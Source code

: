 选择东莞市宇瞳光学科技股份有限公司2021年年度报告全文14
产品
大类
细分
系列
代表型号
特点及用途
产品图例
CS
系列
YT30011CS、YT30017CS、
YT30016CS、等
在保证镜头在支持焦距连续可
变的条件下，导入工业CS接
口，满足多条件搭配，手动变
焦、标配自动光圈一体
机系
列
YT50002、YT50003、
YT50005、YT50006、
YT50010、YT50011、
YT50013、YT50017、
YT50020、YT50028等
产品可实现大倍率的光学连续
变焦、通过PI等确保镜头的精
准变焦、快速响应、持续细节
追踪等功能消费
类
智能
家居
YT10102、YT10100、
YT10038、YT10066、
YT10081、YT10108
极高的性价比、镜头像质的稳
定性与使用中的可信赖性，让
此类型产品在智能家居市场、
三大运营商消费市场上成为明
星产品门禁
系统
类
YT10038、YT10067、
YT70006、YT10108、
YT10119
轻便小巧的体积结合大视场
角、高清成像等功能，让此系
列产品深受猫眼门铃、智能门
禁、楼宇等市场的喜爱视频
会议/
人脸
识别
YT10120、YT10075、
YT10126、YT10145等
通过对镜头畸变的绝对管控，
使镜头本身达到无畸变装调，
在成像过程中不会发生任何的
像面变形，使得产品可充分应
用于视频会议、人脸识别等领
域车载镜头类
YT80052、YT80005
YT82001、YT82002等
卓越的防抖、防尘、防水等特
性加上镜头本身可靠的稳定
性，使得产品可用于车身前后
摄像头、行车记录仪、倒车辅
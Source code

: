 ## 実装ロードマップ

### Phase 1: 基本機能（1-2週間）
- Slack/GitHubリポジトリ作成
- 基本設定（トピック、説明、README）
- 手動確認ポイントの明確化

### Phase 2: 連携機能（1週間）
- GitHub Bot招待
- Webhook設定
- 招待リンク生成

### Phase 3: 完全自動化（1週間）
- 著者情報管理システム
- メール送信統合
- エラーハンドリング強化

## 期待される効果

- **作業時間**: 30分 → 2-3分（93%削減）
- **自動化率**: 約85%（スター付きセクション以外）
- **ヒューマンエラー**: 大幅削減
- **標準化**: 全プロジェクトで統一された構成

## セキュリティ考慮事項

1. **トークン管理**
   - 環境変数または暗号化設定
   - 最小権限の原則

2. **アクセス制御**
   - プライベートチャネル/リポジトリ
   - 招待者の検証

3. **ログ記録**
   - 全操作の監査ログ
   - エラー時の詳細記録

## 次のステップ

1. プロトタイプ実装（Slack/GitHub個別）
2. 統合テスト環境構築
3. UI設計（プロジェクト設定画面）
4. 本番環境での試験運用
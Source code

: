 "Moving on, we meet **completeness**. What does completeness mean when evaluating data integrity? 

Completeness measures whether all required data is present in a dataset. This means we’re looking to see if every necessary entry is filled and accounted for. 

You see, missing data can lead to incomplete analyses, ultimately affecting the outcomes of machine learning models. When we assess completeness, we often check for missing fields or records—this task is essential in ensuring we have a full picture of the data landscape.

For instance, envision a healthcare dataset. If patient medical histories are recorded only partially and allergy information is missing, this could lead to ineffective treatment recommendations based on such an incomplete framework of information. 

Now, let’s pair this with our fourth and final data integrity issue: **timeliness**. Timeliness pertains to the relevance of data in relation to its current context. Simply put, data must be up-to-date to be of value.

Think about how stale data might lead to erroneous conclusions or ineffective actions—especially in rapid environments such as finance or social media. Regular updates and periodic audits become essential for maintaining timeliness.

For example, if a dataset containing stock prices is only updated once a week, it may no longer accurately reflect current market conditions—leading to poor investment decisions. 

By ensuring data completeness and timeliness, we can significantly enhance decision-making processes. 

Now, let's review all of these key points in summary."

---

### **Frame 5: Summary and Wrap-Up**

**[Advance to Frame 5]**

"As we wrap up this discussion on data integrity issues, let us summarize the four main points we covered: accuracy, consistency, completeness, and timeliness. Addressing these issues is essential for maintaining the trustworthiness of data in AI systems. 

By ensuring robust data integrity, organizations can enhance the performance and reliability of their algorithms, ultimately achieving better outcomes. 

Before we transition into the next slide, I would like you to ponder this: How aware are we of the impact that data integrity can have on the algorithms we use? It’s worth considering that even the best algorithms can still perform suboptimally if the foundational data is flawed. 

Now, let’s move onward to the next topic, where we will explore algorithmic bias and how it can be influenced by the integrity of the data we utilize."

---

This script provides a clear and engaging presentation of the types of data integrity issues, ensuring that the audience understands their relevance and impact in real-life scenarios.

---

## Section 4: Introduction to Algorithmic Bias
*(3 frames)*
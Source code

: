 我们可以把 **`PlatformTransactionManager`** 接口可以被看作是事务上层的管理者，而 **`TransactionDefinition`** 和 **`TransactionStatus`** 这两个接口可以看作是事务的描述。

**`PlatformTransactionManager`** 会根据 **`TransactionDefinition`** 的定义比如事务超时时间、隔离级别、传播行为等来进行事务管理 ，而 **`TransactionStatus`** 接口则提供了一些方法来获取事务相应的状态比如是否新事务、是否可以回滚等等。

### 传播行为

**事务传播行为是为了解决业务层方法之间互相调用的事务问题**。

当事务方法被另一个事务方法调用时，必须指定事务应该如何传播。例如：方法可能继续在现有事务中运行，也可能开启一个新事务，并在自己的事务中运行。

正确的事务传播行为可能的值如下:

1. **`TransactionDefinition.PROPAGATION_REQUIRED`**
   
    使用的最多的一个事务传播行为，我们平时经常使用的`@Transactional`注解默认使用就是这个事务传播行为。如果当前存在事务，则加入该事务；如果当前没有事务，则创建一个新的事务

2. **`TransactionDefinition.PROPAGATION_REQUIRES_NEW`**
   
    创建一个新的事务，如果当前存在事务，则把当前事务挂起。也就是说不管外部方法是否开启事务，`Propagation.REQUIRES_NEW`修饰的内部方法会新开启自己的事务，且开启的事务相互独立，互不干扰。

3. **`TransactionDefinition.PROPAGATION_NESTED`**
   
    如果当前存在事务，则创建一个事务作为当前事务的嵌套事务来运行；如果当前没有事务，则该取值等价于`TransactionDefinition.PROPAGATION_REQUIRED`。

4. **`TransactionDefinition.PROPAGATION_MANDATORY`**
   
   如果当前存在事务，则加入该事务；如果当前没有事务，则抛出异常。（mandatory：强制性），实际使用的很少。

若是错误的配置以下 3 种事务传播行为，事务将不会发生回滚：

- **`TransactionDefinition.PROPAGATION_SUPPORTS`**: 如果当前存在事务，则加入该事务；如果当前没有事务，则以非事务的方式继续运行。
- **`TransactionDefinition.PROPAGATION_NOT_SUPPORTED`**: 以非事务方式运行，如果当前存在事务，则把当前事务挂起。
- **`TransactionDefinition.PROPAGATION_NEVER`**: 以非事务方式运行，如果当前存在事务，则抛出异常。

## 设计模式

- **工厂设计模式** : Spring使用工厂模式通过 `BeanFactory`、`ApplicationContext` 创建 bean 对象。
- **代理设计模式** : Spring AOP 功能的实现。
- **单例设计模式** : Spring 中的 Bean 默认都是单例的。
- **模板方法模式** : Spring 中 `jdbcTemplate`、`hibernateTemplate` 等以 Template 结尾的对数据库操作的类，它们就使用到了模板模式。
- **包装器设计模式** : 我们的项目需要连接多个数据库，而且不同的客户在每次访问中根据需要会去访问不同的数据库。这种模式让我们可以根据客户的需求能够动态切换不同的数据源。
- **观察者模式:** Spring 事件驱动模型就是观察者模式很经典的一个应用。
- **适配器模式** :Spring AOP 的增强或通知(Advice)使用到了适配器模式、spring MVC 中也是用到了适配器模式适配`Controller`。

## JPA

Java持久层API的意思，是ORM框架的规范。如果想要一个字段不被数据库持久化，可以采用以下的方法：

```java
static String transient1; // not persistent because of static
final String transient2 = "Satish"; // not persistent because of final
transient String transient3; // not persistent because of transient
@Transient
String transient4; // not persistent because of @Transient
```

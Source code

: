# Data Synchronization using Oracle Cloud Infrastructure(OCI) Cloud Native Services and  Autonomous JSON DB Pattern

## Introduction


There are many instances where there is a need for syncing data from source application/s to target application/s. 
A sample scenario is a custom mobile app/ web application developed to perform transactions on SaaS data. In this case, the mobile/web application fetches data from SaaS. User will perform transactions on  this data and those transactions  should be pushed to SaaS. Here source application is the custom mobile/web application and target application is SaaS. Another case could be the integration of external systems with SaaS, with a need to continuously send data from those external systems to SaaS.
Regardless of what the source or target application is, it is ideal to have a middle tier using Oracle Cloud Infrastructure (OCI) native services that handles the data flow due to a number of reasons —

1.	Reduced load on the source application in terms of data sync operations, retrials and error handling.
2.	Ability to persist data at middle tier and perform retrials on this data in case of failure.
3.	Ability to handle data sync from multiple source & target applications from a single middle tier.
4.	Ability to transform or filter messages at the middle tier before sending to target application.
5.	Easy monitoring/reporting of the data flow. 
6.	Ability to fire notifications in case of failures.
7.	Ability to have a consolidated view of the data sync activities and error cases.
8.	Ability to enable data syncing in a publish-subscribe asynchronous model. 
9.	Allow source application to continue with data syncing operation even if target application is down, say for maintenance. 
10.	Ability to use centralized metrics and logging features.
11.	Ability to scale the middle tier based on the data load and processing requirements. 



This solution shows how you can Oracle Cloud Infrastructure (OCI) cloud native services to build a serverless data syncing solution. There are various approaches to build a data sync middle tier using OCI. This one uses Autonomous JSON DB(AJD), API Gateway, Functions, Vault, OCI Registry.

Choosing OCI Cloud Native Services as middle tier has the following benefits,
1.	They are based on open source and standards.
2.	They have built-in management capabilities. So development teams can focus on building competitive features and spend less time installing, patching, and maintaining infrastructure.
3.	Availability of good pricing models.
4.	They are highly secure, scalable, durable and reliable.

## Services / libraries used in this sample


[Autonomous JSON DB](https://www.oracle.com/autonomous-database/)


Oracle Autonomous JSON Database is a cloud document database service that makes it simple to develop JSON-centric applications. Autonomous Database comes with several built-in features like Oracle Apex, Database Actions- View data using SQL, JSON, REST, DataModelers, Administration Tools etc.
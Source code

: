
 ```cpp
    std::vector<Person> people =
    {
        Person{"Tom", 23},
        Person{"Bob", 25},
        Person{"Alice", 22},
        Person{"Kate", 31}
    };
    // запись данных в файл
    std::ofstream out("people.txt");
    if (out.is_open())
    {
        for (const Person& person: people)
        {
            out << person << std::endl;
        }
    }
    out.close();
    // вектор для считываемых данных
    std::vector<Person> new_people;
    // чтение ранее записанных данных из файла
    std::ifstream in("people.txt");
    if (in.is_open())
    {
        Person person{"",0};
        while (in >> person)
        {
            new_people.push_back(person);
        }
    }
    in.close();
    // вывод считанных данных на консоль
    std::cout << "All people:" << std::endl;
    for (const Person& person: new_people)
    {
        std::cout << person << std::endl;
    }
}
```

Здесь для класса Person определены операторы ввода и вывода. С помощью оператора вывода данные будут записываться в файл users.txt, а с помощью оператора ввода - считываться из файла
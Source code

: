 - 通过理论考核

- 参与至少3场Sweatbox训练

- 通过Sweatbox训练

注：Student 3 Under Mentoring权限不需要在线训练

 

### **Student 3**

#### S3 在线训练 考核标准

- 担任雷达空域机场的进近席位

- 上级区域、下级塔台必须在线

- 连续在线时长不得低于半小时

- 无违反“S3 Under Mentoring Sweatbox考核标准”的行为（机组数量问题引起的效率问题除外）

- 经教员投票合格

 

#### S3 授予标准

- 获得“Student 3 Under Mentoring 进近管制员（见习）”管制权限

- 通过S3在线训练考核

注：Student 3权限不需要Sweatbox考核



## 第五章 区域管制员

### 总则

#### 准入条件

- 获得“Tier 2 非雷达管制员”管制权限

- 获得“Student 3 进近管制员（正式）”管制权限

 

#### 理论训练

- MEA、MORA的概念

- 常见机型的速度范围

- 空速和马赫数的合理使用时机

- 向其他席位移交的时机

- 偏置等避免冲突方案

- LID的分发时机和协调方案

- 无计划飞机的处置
☆ ☆ ☆
From the listing, copy every line where the string "applications" appears.

3.	Ability to handle data sync from multiple source & target applications from a single middle tier.
Oracle Autonomous JSON Database is a cloud document database service that makes it simple to develop JSON-centric applications. Autonomous Database comes with several built-in features like Oracle Apex, Database Actions- View data using SQL, JSON, REST, DataModelers, Administration Tools etc.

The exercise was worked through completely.